Ed Vigars, Operations Director at Gi Group



“As AI continue to emerge and develop apace, naturally this has caused concern for people who have apprehensions about the replacement of roles. The extent of the impact AI will have on the future workplace is unknown and it’s important to remember will vary depending on the type of work and sector.

“Our advice from an HR and recruitment perspective is to view AI as an exciting prospect, something that we will all work in synergy with, empowering people to do their roles more effectively and efficiently. While AI has plenty of advantages, real employees will always be vital to the future of the workplace, as certain human skills and qualities are irreplaceable.

“Despite this, it’s vital to be forward-thinking. We recommend that people act now to prepare themselves for the future workplace. In the coming years, employers will be identifying areas where they have a skills gap and finding ways to fix this. Be proactive and ensure you’re upskilling in the right places to meet your employer’s future needs. Look into transferable skills such as analytical and creative thinking as they are predicted to become extremely valuable to employers. The responsibility will then fall to managers to provide access to such training, a trend we predict to be a big part of HR plans for 2024 and beyond.”


Nguyen Xuan Phong, Chief AI Officer at FPT Software



“AI is evidently impacting job security. However, we should view this as an opportunity rather than a threat. While AI  takes over tasks traditionally performed by humans, it also frees us to focus on higher-order jobs that require creativity and critical thinking.

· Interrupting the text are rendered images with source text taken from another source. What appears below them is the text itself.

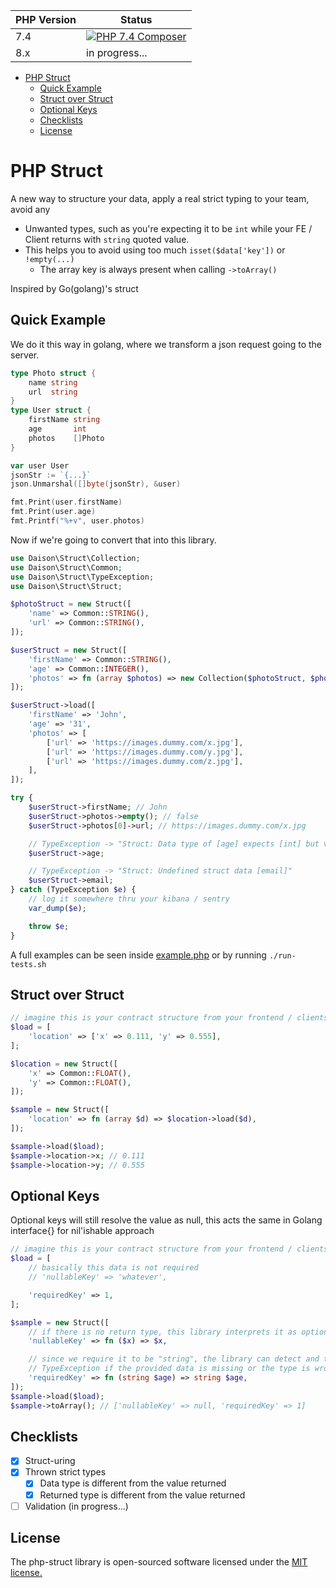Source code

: PHP Version | Status
------------|--------
7.4 | [![PHP 7.4 Composer](https://github.com/daison12006013/php-struct/actions/workflows/php7.4.yml/badge.svg)](https://github.com/daison12006013/php-struct/actions/workflows/php7.4.yml)
8.x | in progress...

- [PHP Struct](#php-struct)
  - [Quick Example](#quick-example)
  - [Struct over Struct](#struct-over-struct)
  - [Optional Keys](#optional-keys)
  - [Checklists](#checklists)
  - [License](#license)

# PHP Struct

A new way to structure your data, apply a real strict typing to your team, avoid any

- Unwanted types, such as you're expecting it to be `int` while your FE / Client returns with `string` quoted value.
- This helps you to avoid using too much `isset($data['key'])` or `!empty(...)`
  - The array key is always present when calling `->toArray()`

Inspired by Go(golang)'s struct

## Quick Example

We do it this way in golang, where we transform a json request going to the server.

```go
type Photo struct {
    name string
    url  string
}
type User struct {
    firstName string
    age       int
    photos    []Photo
}

var user User
jsonStr := `{...}`
json.Unmarshal([]byte(jsonStr), &user)

fmt.Print(user.firstName)
fmt.Print(user.age)
fmt.Printf("%+v", user.photos)
```

Now if we're going to convert that into this library.

```php
use Daison\Struct\Collection;
use Daison\Struct\Common;
use Daison\Struct\TypeException;
use Daison\Struct\Struct;

$photoStruct = new Struct([
    'name' => Common::STRING(),
    'url' => Common::STRING(),
]);

$userStruct = new Struct([
    'firstName' => Common::STRING(),
    'age' => Common::INTEGER(),
    'photos' => fn (array $photos) => new Collection($photoStruct, $photos ?? []),
]);

$userStruct->load([
    'firstName' => 'John',
    'age' => '31',
    'photos' => [
        ['url' => 'https://images.dummy.com/x.jpg'],
        ['url' => 'https://images.dummy.com/y.jpg'],
        ['url' => 'https://images.dummy.com/z.jpg'],
    ],
]);

try {
    $userStruct->firstName; // John
    $userStruct->photos->empty(); // false
    $userStruct->photos[0]->url; // https://images.dummy.com/x.jpg

    // TypeException -> "Struct: Data type of [age] expects [int] but value is '31' typed [string]"
    $userStruct->age;

    // TypeException -> "Struct: Undefined struct data [email]"
    $userStruct->email;
} catch (TypeException $e) {
    // log it somewhere thru your kibana / sentry
    var_dump($e);

    throw $e;
}
```

A full examples can be seen inside [example.php](example.php) or by running `./run-tests.sh`

## Struct over Struct

```php
// imagine this is your contract structure from your frontend / clients
$load = [
    'location' => ['x' => 0.111, 'y' => 0.555],
];

$location = new Struct([
    'x' => Common::FLOAT(),
    'y' => Common::FLOAT(),
]);

$sample = new Struct([
    'location' => fn (array $d) => $location->load($d),
]);

$sample->load($load);
$sample->location->x; // 0.111
$sample->location->y; // 0.555
```

## Optional Keys

Optional keys will still resolve the value as null, this acts the same in Golang interface{} for nil'ishable approach

```php
// imagine this is your contract structure from your frontend / clients
$load = [
    // basically this data is not required
    // 'nullableKey' => 'whatever',

    'requiredKey' => 1,
];

$sample = new Struct([
    // if there is no return type, this library interprets it as optional or any type.
    'nullableKey' => fn ($x) => $x,

    // since we require it to be "string", the library can detect and throw
    // TypeException if the provided data is missing or the type is wrong
    'requiredKey' => fn (string $age) => string $age,
]);
$sample->load($load);
$sample->toArray(); // ['nullableKey' => null, 'requiredKey' => 1]
```

<!--
## Type Hinting (optional)

For your IDE's or VSCode "PHP Intelephense" or similar.
Type hinting helps you to show a lists of available methods.

```php
/**
 * @method string url()
 * @method string name()
 */
interface TypePhotoInterface extends Contract
{
    // avoid filling this up, the purpose of this interface
    // is only to support your IDE / Code Editor
}
```

Let's determine above code, as you can see I've created an interface `TypePhotoInterface` and added a 2 methods `url()` and `name()` [php docblock](https://docs.phpdoc.org/2.9/references/phpdoc/tags/method.html#:~:text=The%20%40method%20tag%20allows%20the,case%20'void'%20is%20implied.)

```php
/** @var TypePhotoInterface */
$photoStruct = new Struct([
    'name' => fn (string $name): string => $name,
    'url' => fn (string $url): string => $url,
]);
```

Above code, we are referencing the interface into `$photoStruct` variable. So basically when you're going to type this `$photoStruct->` into your code editor, it will just basically show the lists of methods available.

-->

## Checklists

- [x] Struct-uring
- [x] Thrown strict types
  - [x] Data type is different from the value returned
  - [x] Returned type is different from the value returned
- [ ] Validation (in progress...)

## License

The php-struct library is open-sourced software licensed under the [MIT license.](/license.md)
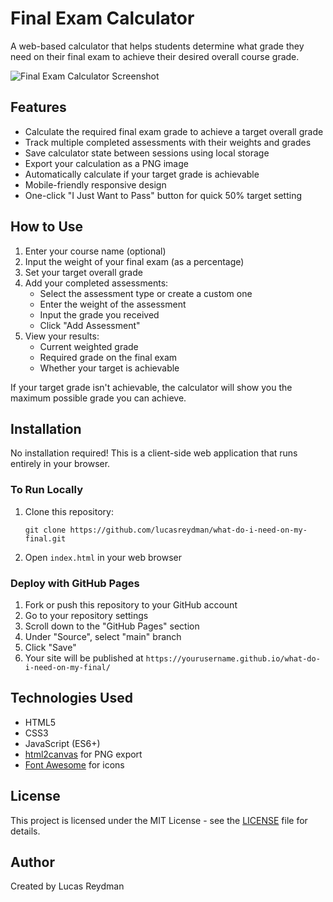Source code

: # Final Exam Calculator

A web-based calculator that helps students determine what grade they need on their final exam to achieve their desired overall course grade.

![Final Exam Calculator Screenshot](https://github.com/lucasreydman/what-do-i-need-on-my-final/raw/main/screenshot.png)

## Features

- Calculate the required final exam grade to achieve a target overall grade
- Track multiple completed assessments with their weights and grades
- Save calculator state between sessions using local storage
- Export your calculation as a PNG image
- Automatically calculate if your target grade is achievable
- Mobile-friendly responsive design
- One-click "I Just Want to Pass" button for quick 50% target setting

## How to Use

1. Enter your course name (optional)
2. Input the weight of your final exam (as a percentage)
3. Set your target overall grade
4. Add your completed assessments:
   - Select the assessment type or create a custom one
   - Enter the weight of the assessment
   - Input the grade you received
   - Click "Add Assessment"
5. View your results:
   - Current weighted grade
   - Required grade on the final exam
   - Whether your target is achievable

If your target grade isn't achievable, the calculator will show you the maximum possible grade you can achieve.

## Installation

No installation required! This is a client-side web application that runs entirely in your browser.

### To Run Locally

1. Clone this repository:
   ```
   git clone https://github.com/lucasreydman/what-do-i-need-on-my-final.git
   ```
2. Open `index.html` in your web browser

### Deploy with GitHub Pages

1. Fork or push this repository to your GitHub account
2. Go to your repository settings
3. Scroll down to the "GitHub Pages" section
4. Under "Source", select "main" branch
5. Click "Save"
6. Your site will be published at `https://yourusername.github.io/what-do-i-need-on-my-final/`

## Technologies Used

- HTML5
- CSS3
- JavaScript (ES6+)
- [html2canvas](https://html2canvas.hertzen.com/) for PNG export
- [Font Awesome](https://fontawesome.com/) for icons

## License

This project is licensed under the MIT License - see the [LICENSE](LICENSE) file for details.

## Author

Created by Lucas Reydman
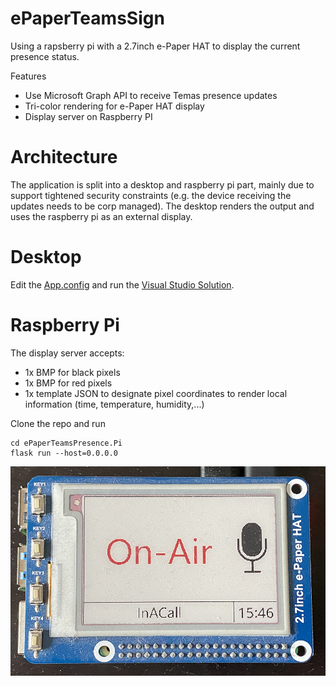 # ePaperTeamsSign
Using a rapsberry pi with a 2.7inch e-Paper HAT to display the current presence status.

Features

* Use Microsoft Graph API to receive Temas presence updates
* Tri-color rendering for e-Paper HAT display
* Display server on Raspberry PI

# Architecture
The application is split into a desktop and raspberry pi part, mainly due to support tightened security constraints (e.g. the device receiving the updates needs to be corp managed).
The desktop renders the output and uses the raspberry pi as an external display.

# Desktop

Edit the [App.config](ePaperTeamsPresence.Desktop/ePaperTeamsPresence.Desktop/App.config) and run the [Visual Studio Solution](ePaperTeamsPresence.Desktop/ePaperTeamsPresence.Desktop.sln).

# Raspberry Pi
The display server accepts:

* 1x BMP for black pixels
* 1x BMP for red pixels
* 1x template JSON to designate pixel coordinates to render local information (time, temperature, humidity,...)

Clone the repo and run 

```
cd ePaperTeamsPresence.Pi
flask run --host=0.0.0.0
```

![Raspberry PI Screenshot](./images/raspberry_pi_paper_hat.png)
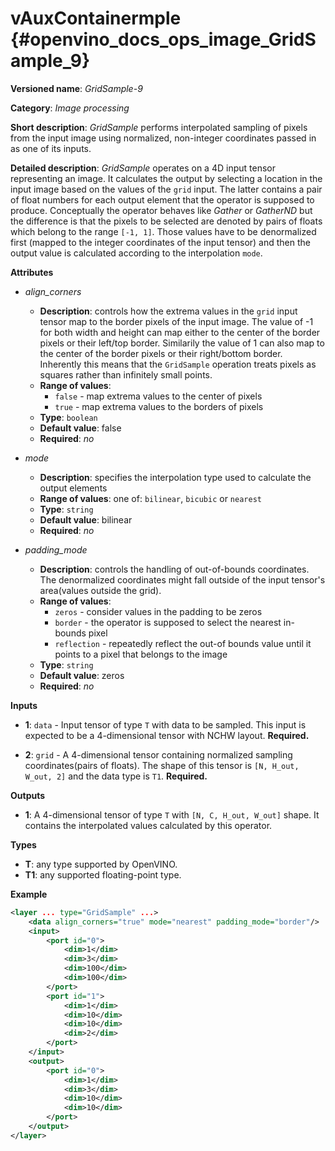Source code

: # vAuxContainermple {#openvino_docs_ops_image_GridSample_9}

**Versioned name**: *GridSample-9*

**Category**: *Image processing*

**Short description**: *GridSample* performs interpolated sampling of pixels from the input image using normalized, non-integer coordinates passed in as one of its inputs.

**Detailed description**: *GridSample* operates on a 4D input tensor representing an image. It calculates the output by selecting a location in the input image based on the values of the `grid` input. The latter contains a pair of float numbers for each output element that the operator is supposed to produce. Conceptually the operator behaves like *Gather* or *GatherND* but the difference is that the pixels to be selected are denoted by pairs of floats which belong to the range `[-1, 1]`. Those values have to be denormalized first (mapped to the integer coordinates of the input tensor) and then the output value is calculated according to the interpolation `mode`.

**Attributes**

* *align_corners*

  * **Description**: controls how the extrema values in the `grid` input tensor map to the border pixels of the input image. The value of -1 for both width and height can map either to the center of the border pixels or their left/top border. Similarily the value of 1 can also map to the center of the border pixels or their right/bottom border. Inherently this means that the `GridSample` operation treats pixels as squares rather than infinitely small points.
  * **Range of values**:
    * `false` - map extrema values to the center of pixels
    * `true` - map extrema values to the borders of pixels
  * **Type**: `boolean`
  * **Default value**: false
  * **Required**: *no*

* *mode*

  * **Description**: specifies the interpolation type used to calculate the output elements
  * **Range of values**: one of: `bilinear`, `bicubic` or `nearest`
  * **Type**: `string`
  * **Default value**: bilinear
  * **Required**: *no*

* *padding_mode*

  * **Description**: controls the handling of out-of-bounds coordinates. The denormalized coordinates might fall outside of the input tensor's area(values outside the grid).
  * **Range of values**: 
    * `zeros` - consider values in the padding to be zeros
    * `border` - the operator is supposed to select the nearest in-bounds pixel
    * `reflection` - repeatedly reflect the out-of bounds value until it points to a pixel that belongs to the image
  * **Type**: `string`
  * **Default value**: zeros
  * **Required**: *no*

**Inputs**

*   **1**: `data` - Input tensor of type `T` with data to be sampled. This input is expected to be a 4-dimensional tensor with NCHW layout. **Required.**

*   **2**: `grid` - A 4-dimensional tensor containing normalized sampling coordinates(pairs of floats). The shape of this tensor is `[N, H_out, W_out, 2]` and the data type is `T1`. **Required.**

**Outputs**

*   **1**: A 4-dimensional tensor of type `T` with `[N, C, H_out, W_out]` shape. It contains the interpolated values calculated by this operator.

**Types**

*   **T**: any type supported by OpenVINO.
*   **T1**: any supported floating-point type.

**Example**

```xml
<layer ... type="GridSample" ...>
    <data align_corners="true" mode="nearest" padding_mode="border"/>
    <input>
        <port id="0">
            <dim>1</dim>
            <dim>3</dim>
            <dim>100</dim>
            <dim>100</dim>
        </port>
        <port id="1">
            <dim>1</dim>
            <dim>10</dim>
            <dim>10</dim>
            <dim>2</dim>
        </port>
    </input>
    <output>
        <port id="0">
            <dim>1</dim>
            <dim>3</dim>
            <dim>10</dim>
            <dim>10</dim>
        </port>
    </output>
</layer>
```
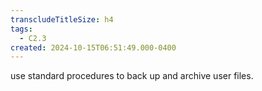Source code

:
 ```yaml
---
transcludeTitleSize: h4
tags:
  - C2.3
created: 2024-10-15T06:51:49.000-0400
---
```

use standard procedures to back up and archive user files.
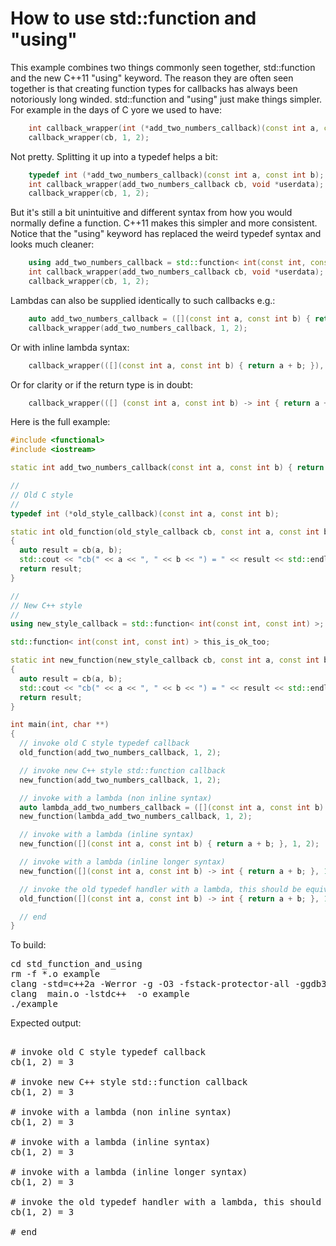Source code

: How to use std::function and "using"
====================================

This example combines two things commonly seen together, std::function and
the new C++11 "using" keyword. The reason they are often seen together is
that creating function types for callbacks has always been notoriously long
winded. std::function and "using" just make things simpler. For example in
the days of C yore we used to have:
```C++
    int callback_wrapper(int (*add_two_numbers_callback)(const int a, const int b) cb, void *userdata);
    callback_wrapper(cb, 1, 2);
```
Not pretty. Splitting it up into a typedef helps a bit:
```C++
    typedef int (*add_two_numbers_callback)(const int a, const int b);
    int callback_wrapper(add_two_numbers_callback cb, void *userdata);
    callback_wrapper(cb, 1, 2);
```
But it's still a bit unintuitive and different syntax from how you would
normally define a function. C++11 makes this simpler and more consistent.
Notice that the "using" keyword has replaced the weird typedef syntax and
looks much cleaner:
```C++
    using add_two_numbers_callback = std::function< int(const int, const int) >;
    int callback_wrapper(add_two_numbers_callback cb, void *userdata);
    callback_wrapper(cb, 1, 2);
```
Lambdas can also be supplied identically to such callbacks e.g.:
```C++
    auto add_two_numbers_callback = ([](const int a, const int b) { return a + b; });
    callback_wrapper(add_two_numbers_callback, 1, 2);
```
Or with inline lambda syntax:
```C++
    callback_wrapper(([](const int a, const int b) { return a + b; }), 1, 2);
```
Or for clarity or if the return type is in doubt:
```C++
    callback_wrapper(([] (const int a, const int b) -> int { return a + b; }), 1, 2);
```
Here is the full example:
```C++
#include <functional>
#include <iostream>

static int add_two_numbers_callback(const int a, const int b) { return a + b; }

//
// Old C style
//
typedef int (*old_style_callback)(const int a, const int b);

static int old_function(old_style_callback cb, const int a, const int b)
{
  auto result = cb(a, b);
  std::cout << "cb(" << a << ", " << b << ") = " << result << std::endl;
  return result;
}

//
// New C++ style
//
using new_style_callback = std::function< int(const int, const int) >;

std::function< int(const int, const int) > this_is_ok_too;

static int new_function(new_style_callback cb, const int a, const int b)
{
  auto result = cb(a, b);
  std::cout << "cb(" << a << ", " << b << ") = " << result << std::endl;
  return result;
}

int main(int, char **)
{
  // invoke old C style typedef callback
  old_function(add_two_numbers_callback, 1, 2);

  // invoke new C++ style std::function callback
  new_function(add_two_numbers_callback, 1, 2);

  // invoke with a lambda (non inline syntax)
  auto lambda_add_two_numbers_callback = ([](const int a, const int b) { return a + b; });
  new_function(lambda_add_two_numbers_callback, 1, 2);

  // invoke with a lambda (inline syntax)
  new_function([](const int a, const int b) { return a + b; }, 1, 2);

  // invoke with a lambda (inline longer syntax)
  new_function([](const int a, const int b) -> int { return a + b; }, 1, 2);

  // invoke the old typedef handler with a lambda, this should be equivalent
  old_function([](const int a, const int b) -> int { return a + b; }, 1, 2);

  // end
}
```
To build:
<pre>
cd std_function_and_using
rm -f *.o example
clang -std=c++2a -Werror -g -O3 -fstack-protector-all -ggdb3 -Wall -c -o main.o main.cpp
clang  main.o -lstdc++  -o example
./example
</pre>
Expected output:
<pre>

# invoke old C style typedef callback
cb(1, 2) = 3

# invoke new C++ style std::function callback
cb(1, 2) = 3

# invoke with a lambda (non inline syntax)
cb(1, 2) = 3

# invoke with a lambda (inline syntax)
cb(1, 2) = 3

# invoke with a lambda (inline longer syntax)
cb(1, 2) = 3

# invoke the old typedef handler with a lambda, this should be equivalent
cb(1, 2) = 3

# end
</pre>
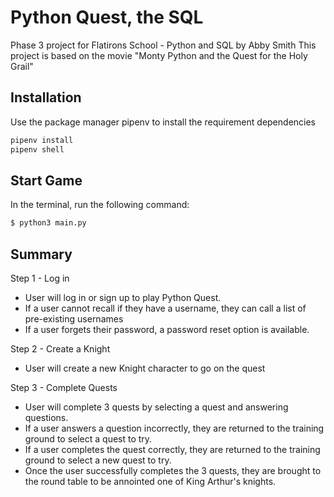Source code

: # Python Quest, the SQL
Phase 3 project for Flatirons School - Python and SQL by Abby Smith
This project is based on the movie "Monty Python and the Quest for the Holy Grail"

## Installation

Use the package manager pipenv to install the requirement dependencies

```bash
pipenv install
pipenv shell
```

## Start Game
In the terminal, run the following command:
```bash
$ python3 main.py
```

## Summary
Step 1 - Log in

- User will log in or sign up to play Python Quest.
- If a user cannot recall if they have a username, they can call a list of pre-existing usernames
- If a user forgets their password, a password reset option is available.

Step 2 - Create a Knight

- User will create a new Knight character to go on the quest

Step 3 - Complete Quests

- User will complete 3 quests by selecting a quest and answering questions.
- If a user answers a question incorrectly, they are returned to the training ground to select a quest to try.
- If a user completes the quest correctly, they are returned to the training ground to select a new quest to try.
- Once the user successfully completes the 3 quests, they are brought to the round table to be annointed one of King Arthur's knights.





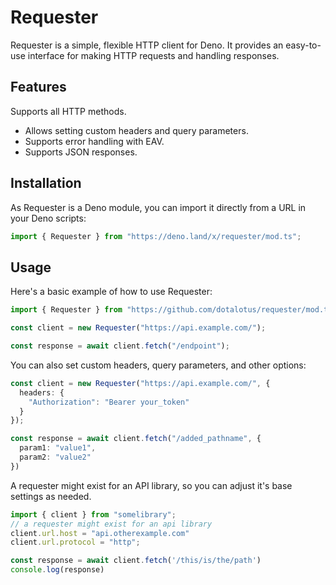 # Requester

Requester is a simple, flexible HTTP client for Deno. It provides an easy-to-use
interface for making HTTP requests and handling responses.

## Features

Supports all HTTP methods.

- Allows setting custom headers and query parameters.
- Supports error handling with EAV.
- Supports JSON responses.

## Installation

As Requester is a Deno module, you can import it directly from a URL in your
Deno scripts:

```ts
import { Requester } from "https://deno.land/x/requester/mod.ts";
```

## Usage

Here's a basic example of how to use Requester:

```ts
import { Requester } from "https://github.com/dotalotus/requester/mod.ts";

const client = new Requester("https://api.example.com/");

const response = await client.fetch("/endpoint");
```

You can also set custom headers, query parameters, and other options:

```ts
const client = new Requester("https://api.example.com/", {
  headers: {
    "Authorization": "Bearer your_token"
  }
});

const response = await client.fetch("/added_pathname", {
  param1: "value1",
  param2: "value2"
})
```
A requester might exist for an API library, so you can adjust it's base settings as needed.

```ts
import { client } from "somelibrary";
// a requester might exist for an api library
client.url.host = "api.otherexample.com"
client.url.protocol = "http";

const response = await client.fetch('/this/is/the/path')
console.log(response)
```

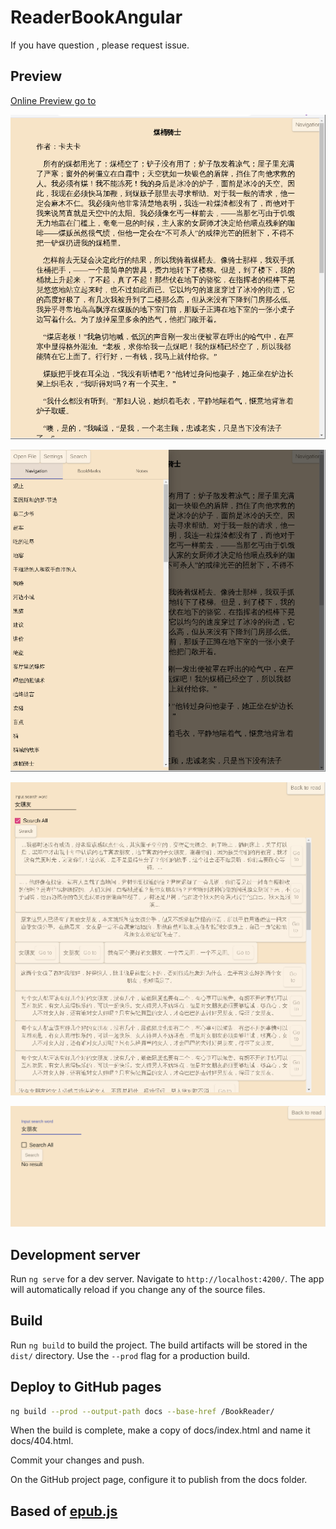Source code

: # ReaderBookAngular

If you have question , please request issue.

## Preview

[Online Preview go to](https://ztftrue.github.io/BookReader/)

![main](./screenshot/main.png)

![navigation](./screenshot/navigation.png)

![钱](./screenshot/search1.png)

![女朋友](./screenshot/serach2.png)

## Development server

Run `ng serve` for a dev server. Navigate to `http://localhost:4200/`. The app will automatically reload if you change any of the source files.

## Build

Run `ng build` to build the project. The build artifacts will be stored in the `dist/` directory. Use the `--prod` flag for a production build.

## Deploy to GitHub pages

```sh
ng build --prod --output-path docs --base-href /BookReader/
```

When the build is complete, make a copy of docs/index.html and name it docs/404.html.

Commit your changes and push.

On the GitHub project page, configure it to publish from the docs folder.

## Based of  [epub.js](https://github.com/futurepress/epub.js)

This further enables organisations to enhance efficiency and innovation on a large scale.

“So, instead of fearing replacement, it’s crucial to quickly adapt to the changes, especially in areas related to new technology, to keep our skills up-to-date and remain valuable in this constantly evolving job market.

“AI is not just a tool but a collaborative partner, empowering us to achieve greater results together.”


For any questions, comments or features, please contact us directly.



Professor Alessandro Di Nuovo, Professor of Machine Intelligence at Sheffield Hallam University



“The IPPR predicts that significant increases in jobs, huge wage and GDP gains are also possible if the right government policy will be adopted for supporting the adoption of AI. Indeed, estimates from a recent report by London Economics for the UK BEIS department estimate £143.5 billion as the potential contribution that could be achieved if the full automation potential is reached by 2035. Jobs will be lost only in the worst-case scenario when no measures will be adopted to support workers to embrace the AI revolution.

“People should not be left alone in this revolution. The government should support workers in acquiring complementary capabilities that AI can’t automate, such as critical thinking, creativity, emotional intelligence, and effective communication. This can be achieved by promoting lifelong learning among and directly funding further and higher education institutions for the creation of new flexible courses aimed at re-skilling current workers. They should. Crucially, new research funding should be added to focus on human-centred development of new technologies, which should be designed in a way that is easy to use and understandable by the workers who will be affected.”